**What you are asked to do:** Only the lines from the one containing "for aggregate analysis." through the one containing "Month for Sales](Images/Viz-Q1.PNG)" should be printed, exactly as they appear below, with both ends included.

**Records provided:**
%%

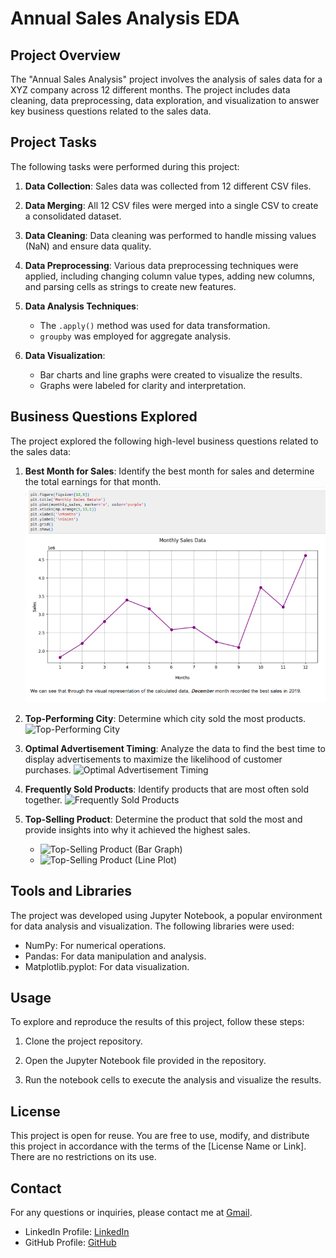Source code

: # Annual Sales Analysis EDA

## Project Overview

The "Annual Sales Analysis" project involves the analysis of sales data for a XYZ company across 12 different months. The project includes data cleaning, data preprocessing, data exploration, and visualization to answer key business questions related to the sales data.

## Project Tasks

The following tasks were performed during this project:

1. **Data Collection**: Sales data was collected from 12 different CSV files.

2. **Data Merging**: All 12 CSV files were merged into a single CSV to create a consolidated dataset.

3. **Data Cleaning**: Data cleaning was performed to handle missing values (NaN) and ensure data quality.

4. **Data Preprocessing**: Various data preprocessing techniques were applied, including changing column value types, adding new columns, and parsing cells as strings to create new features.

5. **Data Analysis Techniques**:
    - The `.apply()` method was used for data transformation.
    - `groupby` was employed for aggregate analysis.
    
6. **Data Visualization**:
    - Bar charts and line graphs were created to visualize the results.
    - Graphs were labeled for clarity and interpretation.

## Business Questions Explored

The project explored the following high-level business questions related to the sales data:

1. **Best Month for Sales**: Identify the best month for sales and determine the total earnings for that month.
   ![Best Month for Sales](Images/Viz-Q1.PNG)

2. **Top-Performing City**: Determine which city sold the most products.
   ![Top-Performing City](images/top_performing_city.png)

3. **Optimal Advertisement Timing**: Analyze the data to find the best time to display advertisements to maximize the likelihood of customer purchases.
   ![Optimal Advertisement Timing](images/optimal_ad_timing.png)

4. **Frequently Sold Products**: Identify products that are most often sold together.
   ![Frequently Sold Products](images/frequently_sold_products.png)

5. **Top-Selling Product**: Determine the product that sold the most and provide insights into why it achieved the highest sales.
   - ![Top-Selling Product (Bar Graph)](images/top_selling_product_bar.png)
   - ![Top-Selling Product (Line Plot)](images/top_selling_product_line.png)


## Tools and Libraries

The project was developed using Jupyter Notebook, a popular environment for data analysis and visualization. The following libraries were used:

- NumPy: For numerical operations.
- Pandas: For data manipulation and analysis.
- Matplotlib.pyplot: For data visualization.

## Usage

To explore and reproduce the results of this project, follow these steps:

1. Clone the project repository.

2. Open the Jupyter Notebook file provided in the repository.

3. Run the notebook cells to execute the analysis and visualize the results.

## License

This project is open for reuse. You are free to use, modify, and distribute this project in accordance with the terms of the [License Name or Link]. There are no restrictions on its use.

## Contact

For any questions or inquiries, please contact me at [Gmail](rajeshwar10955.shinde@g,ail.com).

- LinkedIn Profile: [LinkedIn](https://www.linkedin.com/in/raj310921/)
- GitHub Profile: [GitHub](https://github.com/Raj310921)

%%

**Task result:**
    - `groupby` was employed for aggregate analysis.
    
6. **Data Visualization**:
    - Bar charts and line graphs were created to visualize the results.
    - Graphs were labeled for clarity and interpretation.

## Business Questions Explored

The project explored the following high-level business questions related to the sales data:

1. **Best Month for Sales**: Identify the best month for sales and determine the total earnings for that month.
   ![Best Month for Sales](Images/Viz-Q1.PNG)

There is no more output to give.